# [Problem to work on]
Across the entries below, tally every line that holds the string "OpenID" and reply with the number only.

# [Records for this task]
────────────────

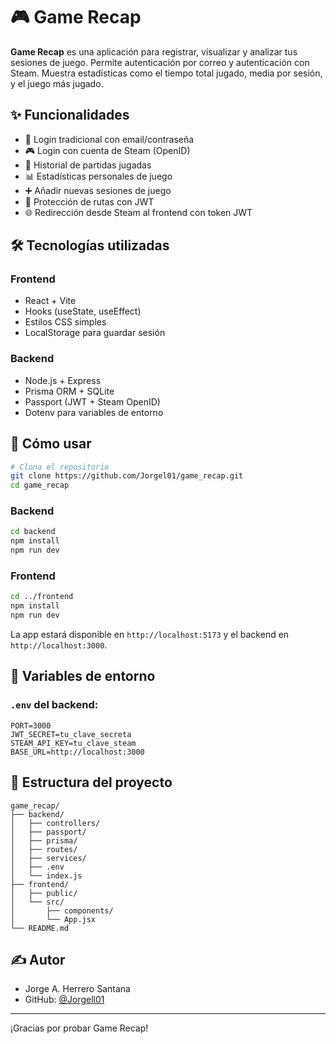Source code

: # 🎮 Game Recap

**Game Recap** es una aplicación para registrar, visualizar y analizar tus sesiones de juego. Permite autenticación por correo y autenticación con Steam. Muestra estadísticas como el tiempo total jugado, media por sesión, y el juego más jugado.

## ✨ Funcionalidades

- 🔐 Login tradicional con email/contraseña
- 🎮 Login con cuenta de Steam (OpenID)
- 🧾 Historial de partidas jugadas
- 📊 Estadísticas personales de juego
- ➕ Añadir nuevas sesiones de juego
- 🔐 Protección de rutas con JWT
- 🌐 Redirección desde Steam al frontend con token JWT

## 🛠️ Tecnologías utilizadas

### Frontend
- React + Vite
- Hooks (useState, useEffect)
- Estilos CSS simples
- LocalStorage para guardar sesión

### Backend
- Node.js + Express
- Prisma ORM + SQLite
- Passport (JWT + Steam OpenID)
- Dotenv para variables de entorno

## 🧪 Cómo usar

```bash
# Clona el repositorio
git clone https://github.com/Jorgel01/game_recap.git
cd game_recap
```

### Backend

```bash
cd backend
npm install
npm run dev
```

### Frontend

```bash
cd ../frontend
npm install
npm run dev
```

La app estará disponible en `http://localhost:5173` y el backend en `http://localhost:3000`.

## 🧾 Variables de entorno

### `.env` del backend:

```
PORT=3000
JWT_SECRET=tu_clave_secreta
STEAM_API_KEY=tu_clave_steam
BASE_URL=http://localhost:3000
```

## 📂 Estructura del proyecto

```
game_recap/
├── backend/
│   ├── controllers/
│   ├── passport/
│   ├── prisma/
│   ├── routes/
│   ├── services/
│   ├── .env
│   └── index.js
├── frontend/
│   ├── public/
│   └── src/
│       ├── components/
│       └── App.jsx
└── README.md
```

## ✍️ Autor

- Jorge A. Herrero Santana  
- GitHub: [@Jorgell01](https://github.com/Jorgell01)

---

¡Gracias por probar Game Recap!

────────────────

# [Solved problem]
2